Chiara Saraceno, nell' Introduzione a Donne e guerra di J.B. Elshtain, ha sottolineato come i conflitti impongano una sospensione delle regole, come se le identità si scongelassero, approfittando di possibilità fino a quel momento proibite. Così, la militarizzazione del Corpo delle volontarie e l'opera che esse prestarono negli ospedali militari sono state alla base di un profondo cambiamento delle identità femminili. All'inizio del conflitto, "l'andare in guerra" ha rappresentato per molte la possibilità di partecipare attivamente all'onore e alla grandezza della patria, proprio come gli uomini; lo sviluppo degli eventi, però, ha avviato un radicale mutamento di tale percezione. La vicinanza alla sofferenza ha fatto sì che in molte sorgesse un intimo rifiuto della guerra in quanto fonte di morte e distruzione. Inoltre, l'attività di assistenza sanitaria, prestata alla luce di una formazione professionale adeguata, ha dato loro occasione di denunciare le gravi carenze dell'apparato medico militare. La fine del conflitto e il ritorno alla normalità risvegliarono nelle volontarie un forte sentimento di orgoglio: si erano dimostrate capaci di sostenere la fatica e l'impegno richiesto dal lavoro infermieristico (p. 218).
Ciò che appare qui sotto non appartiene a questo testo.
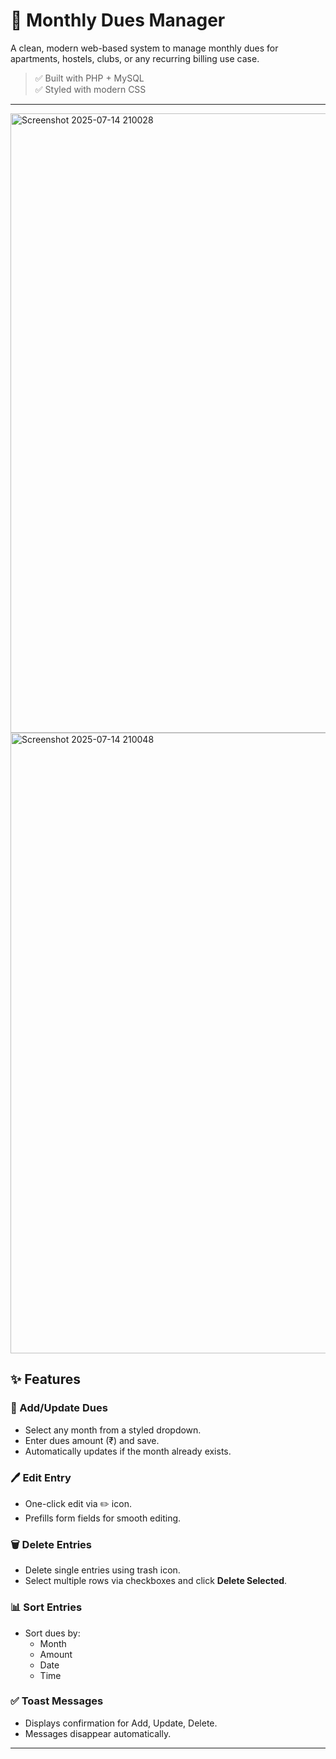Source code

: # 💸 Monthly Dues Manager

A clean, modern web-based system to manage monthly dues for apartments, hostels, clubs, or any recurring billing use case.

> ✅ Built with PHP + MySQL  
> ✅ Styled with modern CSS 

---
<img width="1901" height="991" alt="Screenshot 2025-07-14 210028" src="https://github.com/user-attachments/assets/06199dec-6f71-4a71-90ed-e1556b1e81d7" />

<img width="1311" height="993" alt="Screenshot 2025-07-14 210048" src="https://github.com/user-attachments/assets/bf0818d1-6b7c-422c-8d85-26df9394f6a0" />

## ✨ Features

### 🧾 Add/Update Dues
- Select any month from a styled dropdown.
- Enter dues amount (₹) and save.
- Automatically updates if the month already exists.

### 🖊️ Edit Entry
- One-click edit via ✏️ icon.
- Prefills form fields for smooth editing.

### 🗑️ Delete Entries
- Delete single entries using trash icon.
- Select multiple rows via checkboxes and click **Delete Selected**.

### 📊 Sort Entries
- Sort dues by:
  - Month
  - Amount
  - Date
  - Time

### ✅ Toast Messages
- Displays confirmation for Add, Update, Delete.
- Messages disappear automatically.

---
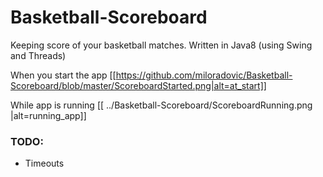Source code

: # Basketball-Scoreboard
Keeping score of your basketball matches. Written in Java8 (using Swing and Threads)

When you start the app
[[https://github.com/miloradovic/Basketball-Scoreboard/blob/master/ScoreboardStarted.png|alt=at_start]]

While app is running
[[ ../Basketball-Scoreboard/ScoreboardRunning.png |alt=running_app]]

### TODO: 
* Timeouts
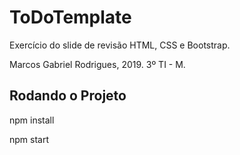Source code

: # ToDoTemplate
Exercício do slide de revisão HTML, CSS e Bootstrap.

Marcos Gabriel Rodrigues, 2019.
3º TI - M.

## Rodando o Projeto
npm install

npm start
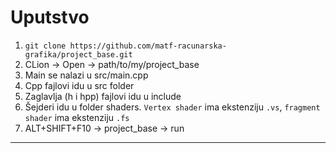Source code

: 
# Uputstvo
1. `git clone https://github.com/matf-racunarska-grafika/project_base.git`
2. CLion -> Open -> path/to/my/project_base
3. Main se nalazi u src/main.cpp
4. Cpp fajlovi idu u src folder
5. Zaglavlja (h i hpp) fajlovi idu u include
6. Šejderi idu u folder shaders. `Vertex shader` ima ekstenziju `.vs`, `fragment shader` ima ekstenziju `.fs`
7. ALT+SHIFT+F10 -> project_base -> run
---------
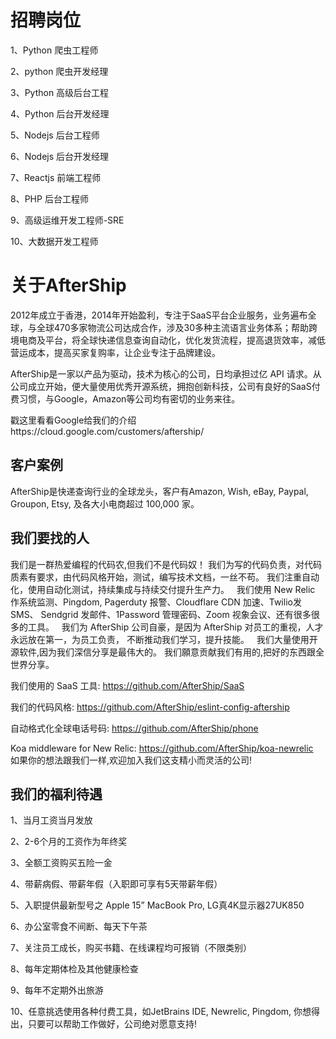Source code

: # 招聘岗位

1、Python 爬虫工程师

2、python 爬虫开发经理

3、Python 高级后台工程

4、Python 后台开发经理

5、Nodejs 后台工程师

6、Nodejs 后台开发经理

7、Reactjs 前端工程师

8、PHP 后台工程师

9、高级运维开发工程师-SRE

10、大数据开发工程师


# 关于AfterShip

2012年成立于香港，2014年开始盈利，专注于SaaS平台企业服务，业务遍布全球，与全球470多家物流公司达成合作，涉及30多种主流语言业务体系；帮助跨境电商及平台，将全球快递信息查询自动化，优化发货流程，提高退货效率，减低营运成本，提高买家复购率，让企业专注于品牌建设。

AfterShip是一家以产品为驱动，技术为核心的公司，日均承担过亿 API 请求。从公司成立开始，便大量使用优秀开源系统，拥抱创新科技，公司有良好的SaaS付费习惯，与Google，Amazon等公司均有密切的业务来往。

戳这里看看Google给我们的介绍https://cloud.google.com/customers/aftership/
 
## 客户案例
AfterShip是快递查询行业的全球龙头，客户有Amazon, Wish, eBay, Paypal, Groupon, Etsy, 及各大小电商超过 100,000 家。
 
## 我们要找的人

我们是一群热爱编程的代码农,但我们不是代码奴！
我们为写的代码负责，对代码质素有要求，由代码风格开始，测试，编写技术文档，一丝不苟。 我们注重自动化，使用自动化测试，持续集成与持续交付提升生产力。
 
我们使用 New Relic 作系统监测、Pingdom, Pagerduty 报警、Cloudflare CDN 加速、Twilio发 SMS、 Sendgrid 发邮件、1Password 管理密码、Zoom 视象会议、还有很多很多的工具。
 
我们为 AfterShip 公司自豪，是因为 AfterShip 对员工的重视，人才永远放在第一，为员工负责， 不断推动我们学习，提升技能。
 
我们大量使用开源软件,因为我们深信分享是最伟大的。 我们願意贡献我们有用的,把好的东西跟全世界分享。

我们使用的 SaaS 工具: https://github.com/AfterShip/SaaS

我们的代码风格: https://github.com/AfterShip/eslint-config-aftership

自动格式化全球电话号码: https://github.com/AfterShip/phone

Koa middleware for New Relic: https://github.com/AfterShip/koa-newrelic
 
如果你的想法跟我们一样,欢迎加入我们这支精小而灵活的公司!
 
## 我们的福利待遇
1、当月工资当月发放

2、2-6个月的工资作为年终奖

3、全额工资购买五险一金

4、带薪病假、带薪年假（入职即可享有5天带薪年假）

5、入职提供最新型号之 Apple 15” MacBook Pro, LG真4K显示器27UK850

6、办公室零食不间断、每天下午茶

7、关注员工成长，购买书籍、在线课程均可报销（不限类别）

8、每年定期体检及其他健康检查

9、每年不定期外出旅游

10、任意挑选使用各种付费工具，如JetBrains IDE, Newrelic, Pingdom, 你想得出，只要可以帮助工作做好，公司绝对愿意支持!
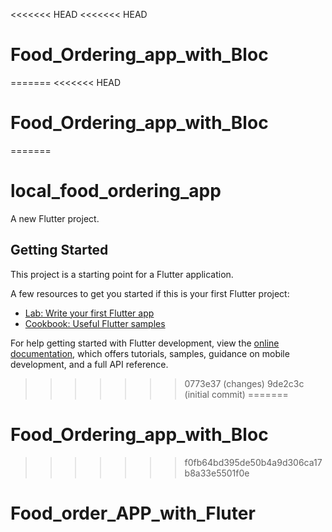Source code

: <<<<<<< HEAD
<<<<<<< HEAD
# Food_Ordering_app_with_Bloc
=======
<<<<<<< HEAD
# Food_Ordering_app_with_Bloc
=======
# local_food_ordering_app

A new Flutter project.

## Getting Started

This project is a starting point for a Flutter application.

A few resources to get you started if this is your first Flutter project:

- [Lab: Write your first Flutter app](https://docs.flutter.dev/get-started/codelab)
- [Cookbook: Useful Flutter samples](https://docs.flutter.dev/cookbook)

For help getting started with Flutter development, view the
[online documentation](https://docs.flutter.dev/), which offers tutorials,
samples, guidance on mobile development, and a full API reference.
>>>>>>> 0773e37 (changes)
>>>>>>> 9de2c3c (initial commit)
=======
# Food_Ordering_app_with_Bloc
>>>>>>> f0fb64bd395de50b4a9d306ca17b8a33e5501f0e
# Food_order_APP_with_Fluter

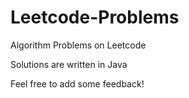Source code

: # Leetcode-Problems
Algorithm Problems on Leetcode

Solutions are written in Java

Feel free to add some feedback!
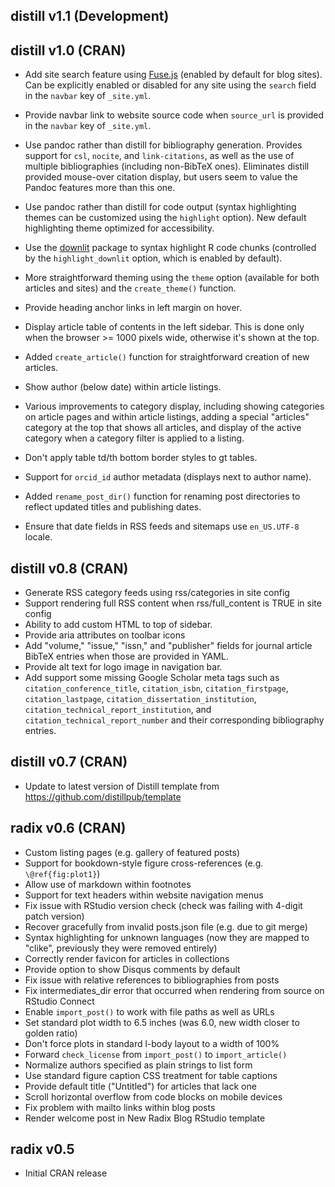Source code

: ## distill v1.1 (Development)

## distill v1.0 (CRAN)

-   Add site search feature using [Fuse.js](https://github.com/krisk/Fuse) (enabled by default for blog sites). Can be explicitly enabled or disabled for any site using the `search` field in the `navbar` key of `_site.yml`.

-   Provide navbar link to website source code when `source_url` is provided in the `navbar` key of `_site.yml`.

-   Use pandoc rather than distill for bibliography generation. Provides support for `csl`, `nocite`, and `link-citations`, as well as the use of multiple bibliographies (including non-BibTeX ones). Eliminates distill provided mouse-over citation display, but users seem to value the Pandoc features more than this one.

-   Use pandoc rather than distill for code output (syntax highlighting themes can be customized using the `highlight` option). New default highlighting theme optimized for accessibility.

-   Use the [downlit](https://downlit.r-lib.org/) package to syntax highlight R code chunks (controlled by the `highlight_downlit` option, which is enabled by default).

-   More straightforward theming using the `theme` option (available for both articles and sites) and the `create_theme()` function.

-   Provide heading anchor links in left margin on hover.

-   Display article table of contents in the left sidebar. This is done only when the browser \>= 1000 pixels wide, otherwise it's shown at the top.

-   Added `create_article()` function for straightforward creation of new articles.

-   Show author (below date) within article listings.

-   Various improvements to category display, including showing categories on article pages and within article listings, adding a special "articles" category at the top that shows all articles, and display of the active category when a category filter is applied to a listing.

-   Don't apply table td/th bottom border styles to gt tables.

-   Support for `orcid_id` author metadata (displays next to author name).

-   Added `rename_post_dir()` function for renaming post directories to reflect updated titles and publishing dates.

-   Ensure that date fields in RSS feeds and sitemaps use `en_US.UTF-8` locale.

## distill v0.8 (CRAN)

-   Generate RSS category feeds using rss/categories in site config
-   Support rendering full RSS content when rss/full_content is TRUE in site config
-   Ability to add custom HTML to top of sidebar.
-   Provide aria attributes on toolbar icons
-   Add "volume," "issue," "issn," and "publisher" fields for journal article BibTeX entries when those are provided in YAML.
-   Provide alt text for logo image in navigation bar.
-   Add support some missing Google Scholar meta tags such as `citation_conference_title`, `citation_isbn`, `citation_firstpage`, `citation_lastpage`, `citation_dissertation_institution`, `citation_technical_report_institution`, and `citation_technical_report_number` and their corresponding bibliography entries.

## distill v0.7 (CRAN)

-   Update to latest version of Distill template from <https://github.com/distillpub/template>

## radix v0.6 (CRAN)

-   Custom listing pages (e.g. gallery of featured posts)
-   Support for bookdown-style figure cross-references (e.g. `\@ref{fig:plot1}`)
-   Allow use of markdown within footnotes
-   Support for text headers within website navigation menus
-   Fix issue with RStudio version check (check was failing with 4-digit patch version)
-   Recover gracefully from invalid posts.json file (e.g. due to git merge)
-   Syntax highlighting for unknown languages (now they are mapped to "clike", previously they were removed entirely)
-   Correctly render favicon for articles in collections
-   Provide option to show Disqus comments by default
-   Fix issue with relative references to bibliographies from posts
-   Fix intermediates_dir error that occurred when rendering from source on RStudio Connect
-   Enable `import_post()` to work with file paths as well as URLs
-   Set standard plot width to 6.5 inches (was 6.0, new width closer to golden ratio)
-   Don't force plots in standard l-body layout to a width of 100%
-   Forward `check_license` from `import_post()` to `import_article()`
-   Normalize authors specified as plain strings to list form
-   Use standard figure caption CSS treatment for table captions
-   Provide default title ("Untitled") for articles that lack one
-   Scroll horizontal overflow from code blocks on mobile devices
-   Fix problem with mailto links within blog posts
-   Render welcome post in New Radix Blog RStudio template

## radix v0.5

-   Initial CRAN release
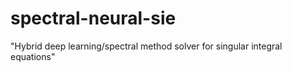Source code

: # spectral-neural-sie
"Hybrid deep learning/spectral method solver for singular integral equations"
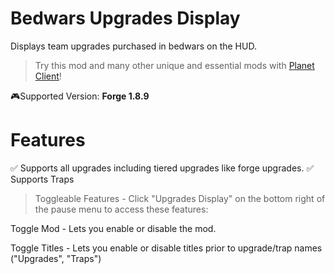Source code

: # Bedwars Upgrades Display
Displays team upgrades purchased in bedwars on the HUD.

> Try this mod and many other unique and essential mods with [Planet Client](https://planetclient.github.io/)!

🎮Supported Version: **Forge 1.8.9**

# Features
✅ Supports all upgrades including tiered upgrades like forge upgrades.
✅ Supports Traps

> Toggleable Features - Click "Upgrades Display" on the bottom right of the pause menu to access these features:

Toggle Mod - Lets you enable or disable the mod.

Toggle Titles - Lets you enable or disable titles prior to upgrade/trap names ("Upgrades", "Traps")

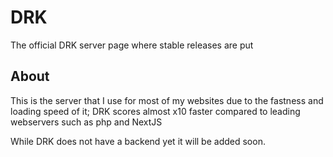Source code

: # DRK
The official DRK server page where stable releases are put


## About

This is the server that I use for most of my websites due to the fastness and loading speed of it; DRK scores almost x10 faster compared to leading webservers such as php and NextJS

While DRK does not have a backend yet it will be added soon. 
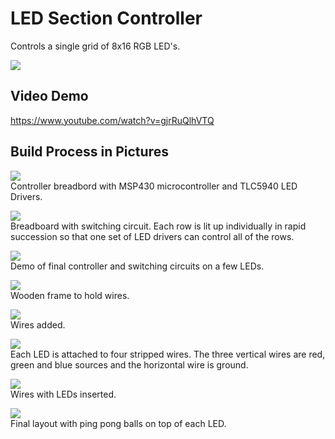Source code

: # LED Section Controller

Controls a single grid of 8x16 RGB LED's.

![](/images/full2.jpg)

## Video Demo

https://www.youtube.com/watch?v=gjrRuQlhVTQ


## Build Process in Pictures


![](/images/driver1.jpg)  
Controller breadbord with MSP430 microcontroller and TLC5940 LED Drivers.

![](/images/switcher.jpg)  
Breadboard with switching circuit. Each row is lit up individually in rapid succession so that one set of LED drivers can control all of the rows.

![](/images/driver2.jpg)  
Demo of final controller and switching circuits on a few LEDs.

![](/images/frame1.jpg)  
Wooden frame to hold wires.

![](/images/frame2.jpg)  
Wires added.

![](/images/wires1.jpg)  
Each LED is attached to four stripped wires. The three vertical wires are red, green and blue sources and the horizontal wire is ground.

![](/images/wires2.jpg)  
Wires with LEDs inserted.

![](/images/full1.jpg)  
Final layout with ping pong balls on top of each LED.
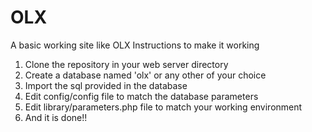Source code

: # OLX
A basic working site like OLX
Instructions to make it working
1. Clone the repository in your web server directory
2. Create a database named 'olx' or any other of your choice
3. Import the sql provided in the database
4. Edit config/config file to match the database parameters
5. Edit library/parameters.php file to match your working environment
6. And it is done!!
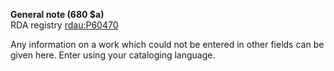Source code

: **General note (680 $a)**  
RDA registry [rdau:P60470](http://www.rdaregistry.info/Elements/u/#P60470)  

Any information on a work which could not be entered in other fields can be given here. Enter using your cataloging language.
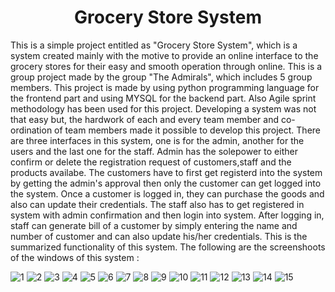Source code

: <h1 align="center">
  <font> Grocery Store System </font>
</h1>

This is a simple project entitled as "Grocery Store System", which is a system created mainly with the motive to provide  an online interface to the grocery stores for 
their easy and smooth operation through online. This is a group project made by the group "The Admirals", which includes 5 group members. This project is made by using 
python programming language for the frontend part and using MYSQL for the backend part. Also Agile sprint methodology has been used for this project. Developing a system 
was not that easy but, the hardwork of each and every team member and co-ordination of team members made it possible to develop  this project. There are three interfaces
in this system, one is for the admin, another for the users and the last one for the staff. Admin has the solepower to either confirm or delete the registration request 
of customers,staff and the products availabe. The customers have to first get registerd into the system by getting the admin's approval then only the customer can  get 
logged into the system. Once a customer is logged in,  they can purchase the goods and also can  update their credentials. The staff also has to get registered in system 
with admin confirmation and then login into system. After logging in, staff can generate bill of a customer by simply entering the name and number of customer and can also
update his/her credentials. This is the summarized functionality of this system. The following are the screenshoots of the windows of this system :


![1](https://user-images.githubusercontent.com/78782394/135725434-94961160-9b1d-4406-89c9-6a8a2cc6b0d2.PNG)
![2](https://user-images.githubusercontent.com/78782394/135725440-37fff019-dc0c-4ae5-9cb7-435ee771888e.PNG)
![3](https://user-images.githubusercontent.com/78782394/135725445-1b516305-9e4b-48f8-8ff0-6f795acd943b.PNG)
![4](https://user-images.githubusercontent.com/78782394/135725448-e49580d4-abed-4318-9bb8-efe6d1f3866a.PNG)
![5](https://user-images.githubusercontent.com/78782394/135725450-2e4a04f9-b4fc-4126-b432-d922393d4e76.PNG)
![6](https://user-images.githubusercontent.com/78782394/135725453-bc134b35-1104-4849-9de9-588a4fa9aad2.PNG)
![7](https://user-images.githubusercontent.com/78782394/135725455-046adc10-afff-4aea-a6da-adf31484ef9e.PNG)
![8](https://user-images.githubusercontent.com/78782394/135725456-f292cff2-a8e9-4915-a5ad-1b4772206350.PNG)
![9](https://user-images.githubusercontent.com/78782394/135725459-04ec9a4c-51dd-44f5-9f76-baa301e5c82a.PNG)
![10](https://user-images.githubusercontent.com/78782394/135725465-f5dc2676-c86b-4f16-9af6-6af9c78e86e2.PNG)
![11](https://user-images.githubusercontent.com/78782394/135725471-a5c5f72e-d371-480c-9a11-a430f174c46a.PNG)
![12](https://user-images.githubusercontent.com/78782394/135725475-cb4e95c0-41ff-4dbf-82d7-5269cd511c31.PNG)
![13](https://user-images.githubusercontent.com/78782394/135725483-776959c1-c559-4b45-a1bd-0af7859c8b40.PNG)
![14](https://user-images.githubusercontent.com/78782394/135725487-532e764d-8c0d-4812-919d-e946498a5b1c.PNG)
![15](https://user-images.githubusercontent.com/78782394/135725489-cd3102bf-d7ce-4e76-b084-bff445b2caa2.PNG)
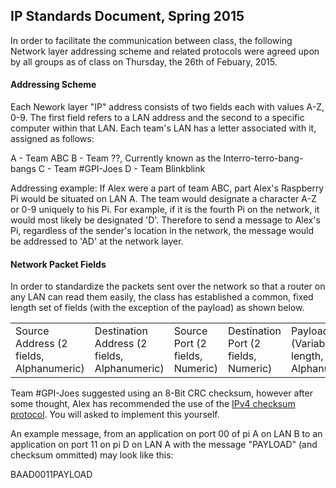 ## IP Standards Document, Spring 2015
In order to facilitate the communication between class, the following Network layer addressing scheme and related protocols were agreed upon by all groups as of class on Thursday, the 26th of Febuary, 2015.

#### Addressing Scheme
Each Nework layer "IP" address consists of two fields each with values A-Z, 0-9. The first field refers to a LAN address and the second to a specific computer within that LAN. Each team's LAN has a letter associated with it, assigned as follows:

A - Team ABC
B - Team ??, Currently known as the Interro-terro-bang-bangs
C - Team #GPI-Joes
D - Team Blinkblink

Addressing example: If Alex were a part of team ABC, part Alex's Raspberry Pi would be situated on LAN A. The team would designate a character A-Z or 0-9 uniquely to his Pi. For example, if it is the fourth Pi on the network, it would most likely be designated 'D'. Therefore to send a message to Alex's Pi, regardless of the sender's location in the network, the message would be addressed to 'AD' at the network layer.

#### Network Packet Fields
In order to standardize the packets sent over the network so that a router on any LAN can read them easily, the class has established a common, fixed length set of fields (with the exception of the payload) as shown below.

<table>
	<tr>
		<td>Source Address (2 fields, Alphanumeric)</td>
		<td>Destination Address (2 fields, Alphanumeric)</td>
		<td>Source Port (2 fields, Numeric)</td>
		<td>Destination Port (2 fields, Numeric)</td>
		<td>Payload (Variable length, Alphanumeric)</td>
		<td>Checksum (2 fields, hexidecimal)</td>
	</tr>
</table>

Team #GPI-Joes suggested using an 8-Bit CRC checksum, however after some thought, Alex has recommended the use of the <a href="http://en.wikipedia.org/wiki/IPv4_header_checksum">IPv4 checksum protocol</a>. You will asked to implement this yourself.

An example message, from an application on port 00 of pi A on LAN B to an application on port 11 on pi D on LAN A with the message "PAYLOAD" (and checksum ommitted) may look like this:

<div style="margin: 0 auto;">BAAD0011PAYLOAD</div>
Se la recente storiografia sulla Seconda Guerra mondiale ha concesso molto spazio all'analisi delle memorie e delle scritture femminili, lo stesso non si può affermare per la Grande Guerra. Bartoloni ha portato all'attenzione proprio le memorie delle infermiere volontarie. L'esperienza vissuta le ha legittimate a scrivere, contribuendo alla costruzione di una propria memoria di guerra. Una memoria difficilmente accettata nell'Italia del dopoguerra, ma comunque espressione di quella nuova immagine di sé che la guerra aveva contribuito a produrre.
Bisogna rilevare che le relazioni sull'attività svolta al fronte non produssero un fenomeno di proporzioni ragguardevoli. I pochi contributi rimasti non sono stati sufficienti alla creazione di una memoria solida, al cui affievolimento hanno contribuito, non da ultime, le aspre reazioni dei "compagni d'armi". Molti giovani volontari, infatti, si arruolarono nella speranza di costruire un uomo nuovo, forte e virile, mentre le memorie delle volontarie confermavano solo in parte questa immagine. Le infermiere hanno descritto l'eroismo, ma anche le debolezze e la vulnerabilità dei soldati, contribuendo all'indebolimento di un'identità maschile già lacerata (p. 224).
Il rifiuto della memoria delle volontarie è espressione del rifiuto per la nuova figura femminile emersa dal conflitto, che non coincide con l'immagine di donna che il reduce vorrebbe trovarsi accanto al ritorno. Pur avendo partecipato al conflitto, dunque, le crocerossine vengono escluse dal mito dell'esperienza bellica. Come è emerso dalla riflessione di G.L. Mosse, questo fu un mito maschile, volto a dare sicurezza agli uomini, esaltandone i valori e auspicando il ritorno alla normalità. Pertanto, l'emarginazione delle crocerossine dalla leggenda combattentistica è servita a ribadire che la guerra era stata un affare da uomini. Italiane alla guerra , analizzando il ruolo svolto dalle donne nell'assistenza, offre un interessante contributo agli studi sul primo conflitto mondiale.